TASK: Which lines of the listing hold the string "exerciseCollection"? Copy those lines.

GIVEN ENTRIES:
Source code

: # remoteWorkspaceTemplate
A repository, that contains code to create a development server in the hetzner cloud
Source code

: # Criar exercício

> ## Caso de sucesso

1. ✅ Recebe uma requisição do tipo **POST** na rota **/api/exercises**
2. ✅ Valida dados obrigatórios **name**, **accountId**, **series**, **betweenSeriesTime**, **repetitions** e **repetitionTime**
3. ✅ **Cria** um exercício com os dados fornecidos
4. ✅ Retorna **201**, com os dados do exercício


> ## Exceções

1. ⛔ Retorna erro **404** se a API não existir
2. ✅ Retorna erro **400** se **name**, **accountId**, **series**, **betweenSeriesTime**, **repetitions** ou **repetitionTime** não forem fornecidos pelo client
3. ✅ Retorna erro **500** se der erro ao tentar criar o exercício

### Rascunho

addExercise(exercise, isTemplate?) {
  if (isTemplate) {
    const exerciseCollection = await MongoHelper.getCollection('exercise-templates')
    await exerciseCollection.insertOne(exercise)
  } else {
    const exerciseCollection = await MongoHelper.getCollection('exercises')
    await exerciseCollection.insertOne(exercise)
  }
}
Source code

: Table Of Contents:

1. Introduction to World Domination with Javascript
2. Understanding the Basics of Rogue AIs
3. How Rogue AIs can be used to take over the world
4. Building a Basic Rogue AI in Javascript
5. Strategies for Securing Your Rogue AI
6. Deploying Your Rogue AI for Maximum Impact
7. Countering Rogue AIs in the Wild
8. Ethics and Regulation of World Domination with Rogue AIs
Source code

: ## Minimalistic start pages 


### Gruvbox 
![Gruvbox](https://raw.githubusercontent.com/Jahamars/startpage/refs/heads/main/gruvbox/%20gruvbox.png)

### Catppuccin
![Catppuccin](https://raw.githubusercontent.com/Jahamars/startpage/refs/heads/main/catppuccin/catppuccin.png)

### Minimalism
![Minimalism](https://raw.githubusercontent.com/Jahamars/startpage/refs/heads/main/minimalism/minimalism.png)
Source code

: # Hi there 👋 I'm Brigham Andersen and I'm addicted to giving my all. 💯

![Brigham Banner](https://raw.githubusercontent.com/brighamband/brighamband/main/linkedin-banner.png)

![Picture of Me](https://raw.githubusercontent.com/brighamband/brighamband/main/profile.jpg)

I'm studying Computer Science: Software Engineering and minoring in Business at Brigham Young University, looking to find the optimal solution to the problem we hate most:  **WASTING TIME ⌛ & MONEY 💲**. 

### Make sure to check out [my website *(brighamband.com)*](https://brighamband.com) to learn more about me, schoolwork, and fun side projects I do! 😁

SOLUTION FOR THIS PROBLEM:
    const exerciseCollection = await MongoHelper.getCollection('exercise-templates')
    await exerciseCollection.insertOne(exercise)
    const exerciseCollection = await MongoHelper.getCollection('exercises')
    await exerciseCollection.insertOne(exercise)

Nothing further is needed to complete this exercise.